_EXERCISE INSTRUCTIONS_. Begin at the top of the records below and return each line exactly through the line with "Currently I am". Skip pictures.

(Collected data)
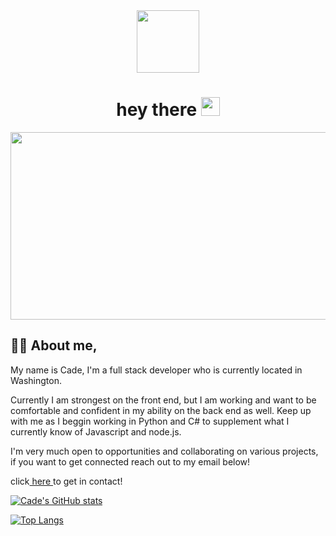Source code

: <div id="header" align="center">
  <img src="https://media.giphy.com/media/M9gbBd9nbDrOTu1Mqx/giphy.gif" width="100"/>
</div>

<h1 align="center">
  hey there
  <img src="https://media.giphy.com/media/hvRJCLFzcasrR4ia7z/giphy.gif" width="30px"/>
</h1>

<div align="center">
  <img src="https://media.giphy.com/media/dWesBcTLavkZuG35MI/giphy.gif" width="600" height="300"/>
</div>

## :man_technologist: About me,

My name is Cade, I'm a full stack developer who is currently located in Washington.

Currently I am strongest on the front end, but I am working and want to be comfortable and confident in my ability on the back end as well.  Keep up with me as I beggin working in Python and C# to supplement what I currently know of Javascript and node.js.

I'm very much open to opportunities and collaborating on various projects, if you want to get connected reach out to my email below!

click<a href="mailto:cade828@gmail.com"> here </a>to get in contact!


[![Cade's GitHub stats](https://github-readme-stats.vercel.app/api?username=cade-coleman)](https://github.com/cade-coleman/github-readme-stats)


[![Top Langs](https://github-readme-stats.vercel.app/api/top-langs/?username=cade-coleman)](https://github.com/cade-coleman/github-readme-stats)


<!--
**cade-coleman/cade-coleman** is a ✨ _special_ ✨ repository because its `README.md` (this file) appears on your GitHub profile.

Here are some ideas to get you started:

- 🔭 I’m currently working on ...
- 🌱 I’m currently learning ...
- 👯 I’m looking to collaborate on ...
- 🤔 I’m looking for help with ...
- 💬 Ask me about ...
- 📫 How to reach me: ...
- 😄 Pronouns: ...
- ⚡ Fun fact: ...
-->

_COMPLETED EXERCISE_.
Source code

: <div id="header" align="center">
  <img src="https://media.giphy.com/media/M9gbBd9nbDrOTu1Mqx/giphy.gif" width="100"/>
</div>

<h1 align="center">
  hey there
  <img src="https://media.giphy.com/media/hvRJCLFzcasrR4ia7z/giphy.gif" width="30px"/>
</h1>

<div align="center">
  <img src="https://media.giphy.com/media/dWesBcTLavkZuG35MI/giphy.gif" width="600" height="300"/>
</div>

## :man_technologist: About me,

My name is Cade, I'm a full stack developer who is currently located in Washington.

Currently I am strongest on the front end, but I am working and want to be comfortable and confident in my ability on the back end as well.  Keep up with me as I beggin working in Python and C# to supplement what I currently know of Javascript and node.js.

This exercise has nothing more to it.